Стереозвук, ставший очередным достижением, представляет собой «всеобъемлющий» или «обволакивающий» звук. Прежде звук шел из одной точки, в соответствии со склонностью визуальной культуры к фиксированной точке зрения. Переворот, вызванный аппаратурой hi-fi, реально стал для музыки тем же, чем был кубизм для живописи и символизм для литературы, а именно: принятием множественных граней и планов в едином опыте. Иными словами, стереозвук есть глубинный звук, подобно тому, как телевидение есть визуальная глубина.

Пожалуй, не будет большим противоречием сказать, что как только средство коммуникации становится средством глубинного опыта, старые категории «классического» и «популярного», «высокоинтеллектуального» и «простонародного» перестают существовать. Лицезрение по телевидению операции, проводимой ребенку с врожденным пороком сердца, не подпадает ни под одну из этих категорий. Когда появились долгоиграющая пластинка, hi-fi и стерео, пришел также и глубинный подход к музыкальному опыту. Каждый человек утратил трудности с восприятием «высокоинтеллектуального», а серьезные люди утратили свою предвзятость в отношении популярной музыки и культуры. Все, к чему бы ни подходили с глубинными мерками, приобретает не меньший интерес, чем самые великие вопросы. Ибо «глубина» означает «во взаимосвязи», а не «в изоляции». Глубина означает не точку зрения, а озарение; озарение же есть своего рода ментальное вовлечение в процесс, заставляющее содержательную сторону предмета казаться совершенно вторичной. Само сознание есть инклюзивный процесс, вообще не зависящий от содержания. Сознание не постулирует сознания чего бы то ни было в частности.

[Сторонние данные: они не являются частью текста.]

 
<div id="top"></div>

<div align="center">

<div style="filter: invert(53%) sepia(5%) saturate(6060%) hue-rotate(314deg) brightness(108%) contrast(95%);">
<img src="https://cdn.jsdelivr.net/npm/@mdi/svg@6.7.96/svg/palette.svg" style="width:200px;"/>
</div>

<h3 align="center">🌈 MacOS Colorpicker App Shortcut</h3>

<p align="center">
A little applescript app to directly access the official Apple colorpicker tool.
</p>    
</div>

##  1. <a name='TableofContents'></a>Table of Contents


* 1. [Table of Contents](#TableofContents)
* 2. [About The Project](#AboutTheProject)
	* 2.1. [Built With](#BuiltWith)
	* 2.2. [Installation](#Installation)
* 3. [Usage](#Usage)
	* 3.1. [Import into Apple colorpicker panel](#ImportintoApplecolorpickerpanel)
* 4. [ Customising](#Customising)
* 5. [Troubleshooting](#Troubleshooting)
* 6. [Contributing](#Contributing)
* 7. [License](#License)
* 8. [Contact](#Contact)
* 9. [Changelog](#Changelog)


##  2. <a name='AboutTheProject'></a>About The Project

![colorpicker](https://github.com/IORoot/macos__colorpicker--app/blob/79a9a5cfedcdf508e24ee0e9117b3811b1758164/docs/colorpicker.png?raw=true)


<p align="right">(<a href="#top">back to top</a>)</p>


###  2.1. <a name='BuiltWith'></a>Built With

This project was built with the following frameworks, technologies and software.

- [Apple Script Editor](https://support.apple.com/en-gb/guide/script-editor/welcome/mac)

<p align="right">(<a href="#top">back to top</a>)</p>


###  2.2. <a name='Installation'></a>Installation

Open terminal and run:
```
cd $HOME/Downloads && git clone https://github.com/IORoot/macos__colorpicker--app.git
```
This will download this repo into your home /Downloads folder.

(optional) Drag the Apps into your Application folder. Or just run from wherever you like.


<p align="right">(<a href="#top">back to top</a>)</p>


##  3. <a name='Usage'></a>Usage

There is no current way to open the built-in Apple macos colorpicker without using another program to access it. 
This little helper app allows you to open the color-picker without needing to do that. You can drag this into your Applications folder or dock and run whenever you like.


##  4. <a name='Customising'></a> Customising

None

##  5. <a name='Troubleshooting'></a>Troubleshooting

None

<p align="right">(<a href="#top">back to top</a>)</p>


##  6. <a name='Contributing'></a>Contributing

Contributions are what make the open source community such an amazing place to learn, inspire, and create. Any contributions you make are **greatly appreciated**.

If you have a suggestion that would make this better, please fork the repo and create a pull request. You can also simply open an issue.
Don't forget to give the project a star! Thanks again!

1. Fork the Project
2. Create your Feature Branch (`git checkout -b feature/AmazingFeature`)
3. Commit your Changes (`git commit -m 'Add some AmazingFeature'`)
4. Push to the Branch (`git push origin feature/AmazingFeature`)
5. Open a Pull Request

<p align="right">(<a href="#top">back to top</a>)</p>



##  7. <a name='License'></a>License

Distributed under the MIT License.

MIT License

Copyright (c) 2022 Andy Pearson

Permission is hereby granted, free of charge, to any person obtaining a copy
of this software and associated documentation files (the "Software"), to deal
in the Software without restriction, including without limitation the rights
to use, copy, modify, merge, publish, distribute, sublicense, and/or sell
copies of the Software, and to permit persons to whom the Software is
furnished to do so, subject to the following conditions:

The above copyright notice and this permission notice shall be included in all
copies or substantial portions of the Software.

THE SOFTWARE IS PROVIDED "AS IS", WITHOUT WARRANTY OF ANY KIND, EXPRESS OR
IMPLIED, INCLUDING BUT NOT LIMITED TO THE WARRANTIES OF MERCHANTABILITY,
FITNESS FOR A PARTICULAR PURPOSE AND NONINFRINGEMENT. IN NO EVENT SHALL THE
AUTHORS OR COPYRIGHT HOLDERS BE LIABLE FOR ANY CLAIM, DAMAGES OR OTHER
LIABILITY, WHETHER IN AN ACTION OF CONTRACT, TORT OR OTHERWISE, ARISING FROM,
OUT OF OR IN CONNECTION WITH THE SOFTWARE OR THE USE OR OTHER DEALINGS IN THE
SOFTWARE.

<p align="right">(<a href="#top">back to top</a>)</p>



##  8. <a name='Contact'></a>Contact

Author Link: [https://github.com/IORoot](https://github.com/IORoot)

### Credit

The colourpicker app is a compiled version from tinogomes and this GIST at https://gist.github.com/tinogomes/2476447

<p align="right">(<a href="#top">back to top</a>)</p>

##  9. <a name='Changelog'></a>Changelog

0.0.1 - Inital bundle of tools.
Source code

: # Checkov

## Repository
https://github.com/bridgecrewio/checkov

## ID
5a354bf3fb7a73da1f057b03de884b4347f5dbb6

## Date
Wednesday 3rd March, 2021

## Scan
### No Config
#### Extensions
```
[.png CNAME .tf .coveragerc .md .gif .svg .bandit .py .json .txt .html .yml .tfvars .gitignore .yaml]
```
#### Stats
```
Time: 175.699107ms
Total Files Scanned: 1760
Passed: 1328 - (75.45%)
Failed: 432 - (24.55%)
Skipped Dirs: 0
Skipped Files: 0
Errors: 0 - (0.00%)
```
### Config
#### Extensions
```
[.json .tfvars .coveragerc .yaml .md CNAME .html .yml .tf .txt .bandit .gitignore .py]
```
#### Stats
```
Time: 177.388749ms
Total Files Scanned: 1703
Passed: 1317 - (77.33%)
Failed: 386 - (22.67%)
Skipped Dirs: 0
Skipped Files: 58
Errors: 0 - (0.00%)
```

Что касается джаза, то долгоиграющая пластинка внесла в него многочисленные изменения, например, культ «настоящего кул-друла», ибо значительно возросшая продолжительность звучания одной стороны пластинки означала, что джаз-бэнд получил реальную возможность для долгого и свободного разговора между инструментами. Благодаря этим новым средствам репертуар 20-х годов был возрожден и получил новую глубину и сложность. Вместе с тем, сочетание магнитофона с долгоиграющей пластинкой революционизировало репертуар классической музыки. Как магнитофонная лента ознаменовала начало новых исследований устных (а не письменных) языков, так она вобрала в себя и всю музыкальную культуру многих столетий и стран. Там, где раньше существовала узкая выборка из разных периодов и композиторов, магнитофон в сочетании с долгоиграющей пластинкой подарил полную гамму музыки, сделав шестнадцатое столетие столь же доступным, как и девятнадцатое, а китайскую народную песню — такой же близкой, как и венгерская.

Краткое резюме технологических событий, имеющих отношение к фонографу, можно было бы представить следующим образом.

Телеграф перевел письмо в звук, и этот факт непосредственно связан с рождением телефона и фонографа. С появлением телеграфа единственными оставшимися стенами являются языковые стены, которые легко сметаются фотографией, кино и фототелеграфией. Электрификация письма была почти таким же великим шагом в невизуальное слуховое пространство, как и последующие шаги, предпринятые вскоре после этого телефоном, радио и телевидением.

Телефон: речь без стен.

Фонограф: музыкальный холл без стен.

Фотография: музей без стен.

Электрический свет: пространство без стен.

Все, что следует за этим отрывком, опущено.